At age 12, I began clipping automobile ads from magazines and pasting them into scrapbooks. After school, I would take the bus to downtown New Haven, get off at Yale University, and walk up Whalley Avenue (automobile row at the time) to visit all the new car dealerships on the strip. I was hooked on cars.My love for cars was not inherited from my dad. In 1960, my dad decided to buy a brand new Chrysler — the first new car he had ever purchased. I was so excited to go with him that I couldn't sleep the night before. We drove to the dealership that Saturday morning but I had already been there days before to pick out the car I wanted my dad to purchase. There it was on the showroom floor: a rose-colored 300F convertible, optioned out with white swivel seats and all the bells and whistles. My excitement was difficult to contain. I truly imagined going home in that car. However, much to my dismay, my dad opted for a stripped down, green-on-green Windsor four-door sedan ... without a radio. I knew from that moment on that I was alone in my passion.

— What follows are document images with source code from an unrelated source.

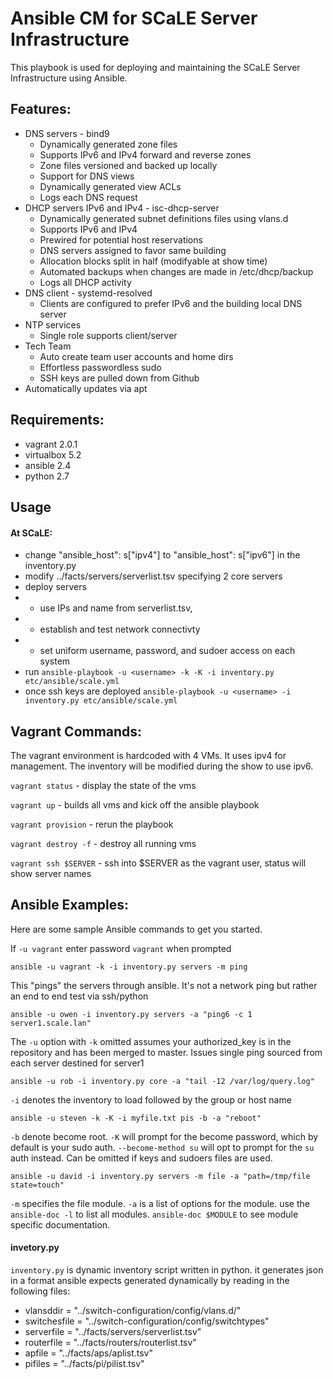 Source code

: # Ansible CM for SCaLE Server Infrastructure

This playbook is used for deploying and maintaining the SCaLE Server Infrastructure using Ansible. 

## Features:
  * DNS servers - bind9
    * Dynamically generated zone files
    * Supports IPv6 and IPv4 forward and reverse zones
    * Zone files versioned and backed up locally
    * Support for DNS views
    * Dynamically generated view ACLs
    * Logs each DNS request
  * DHCP servers IPv6 and IPv4 - isc-dhcp-server
    * Dynamically generated subnet definitions files using vlans.d
    * Supports IPv6 and IPv4
    * Prewired for potential host reservations
    * DNS servers assigned to favor same building
    * Allocation blocks split in half (modifyable at show time)
    * Automated backups when changes are made in /etc/dhcp/backup
    * Logs all DHCP activity
  * DNS client - systemd-resolved
    * Clients are configured to prefer IPv6 and the building local DNS server
  * NTP services
    * Single role supports client/server
  * Tech Team
    * Auto create team user accounts and home dirs
    * Effortless passwordless sudo
    * SSH keys are pulled down from Github
  * Automatically updates via apt

## Requirements:
  * vagrant 2.0.1
  * virtualbox 5.2
  * ansible 2.4
  * python 2.7

## Usage

#### At SCaLE:

* change "ansible_host": s["ipv4"] to "ansible_host": s["ipv6"] in the inventory.py
* modify ../facts/servers/serverlist.tsv specifying 2 core servers
* deploy servers
* * use IPs and name from serverlist.tsv, 
* * establish and test network connectivty
* * set uniform username, password, and sudoer access on each system
* run `ansible-playbook -u <username> -k -K -i inventory.py etc/ansible/scale.yml`
* once ssh keys are deployed `ansible-playbook -u <username> -i inventory.py etc/ansible/scale.yml`

## Vagrant Commands:

The vagrant environment is hardcoded with 4 VMs. It uses ipv4 for management. The inventory will be modified during the show to use ipv6.

`vagrant status` - display the state of the vms

`vagrant up` - builds all vms and kick off the ansible playbook

`vagrant provision` - rerun the playbook

`vagrant destroy -f` - destroy all running vms

`vagrant ssh $SERVER` - ssh into $SERVER as the vagrant user, status will show server names

## Ansible Examples:

Here are some sample Ansible commands to get you started.

If `-u vagrant` enter password `vagrant` when prompted

`ansible -u vagrant -k -i inventory.py servers -m ping`

This "pings" the servers through ansible. It's not a network ping but rather an end to end test via ssh/python

`ansible -u owen -i inventory.py servers -a "ping6 -c 1 server1.scale.lan"`

The `-u` option with `-k` omitted assumes your authorized_key is in the repository and has been merged to master. Issues single ping sourced from each server destined for server1

`ansible -u rob -i inventory.py core -a "tail -12 /var/log/query.log"`

`-i` denotes the inventory to load followed by the group or host name

`ansible -u steven -k -K -i myfile.txt pis -b -a "reboot"`

`-b` denote become root. `-K` will prompt for the become password, which by default is your sudo auth. `--become-method su` will opt to prompt for the `su` auth instead. Can be omitted if keys and sudoers files are used.

`ansible -u david -i inventory.py servers -m file -a "path=/tmp/file state=touch"`

`-m` specifies the file module. `-a` is a list of options for the module. use the `ansible-doc -l` to list all modules. `ansible-doc $MODULE` to see module specific documentation.

#### invetory.py

`inventory.py` is dynamic inventory script written in python. it generates json in a format ansible
expects generated dynamically by reading in the following files:

* vlansddir = "../switch-configuration/config/vlans.d/"
* switchesfile = "../switch-configuration/config/switchtypes"
* serverfile = "../facts/servers/serverlist.tsv"
* routerfile = "../facts/routers/routerlist.tsv"
* apfile = "../facts/aps/aplist.tsv"
* pifiles = "../facts/pi/pilist.tsv"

In 1973, a few months before my first-born, Chris, came into this world, I purchased a 1954 Bentley R-Type. At the time, my wife Claire couldn't comprehend how I could think about buying an old car. Since then, both Claire and Chris have become afflicted with my passion, and Chris is now my partner. Over the years my taste in cars has changed; today, though I'd still appreciate that Chrysler 300F that my father didn't buy, it wouldn't get my adrenaline going like it would if you put a Bugatti, vintage Rolls Royce, or Ferrari in front of me.
There was a point in time that I wanted to own every great car I came across. It took some time for reality to set in and I realized that my quest could never be achieved. So, today, I focus on fewer cars, and focus more on the important models and less about quantity. Buying, selling, and trading cars is fun and exciting, and though we call it a business when we make money and a hobby when we lose money, the joy we derive from working with the cars (and the people who appreciate them) remains constant. It just doesn't get any better.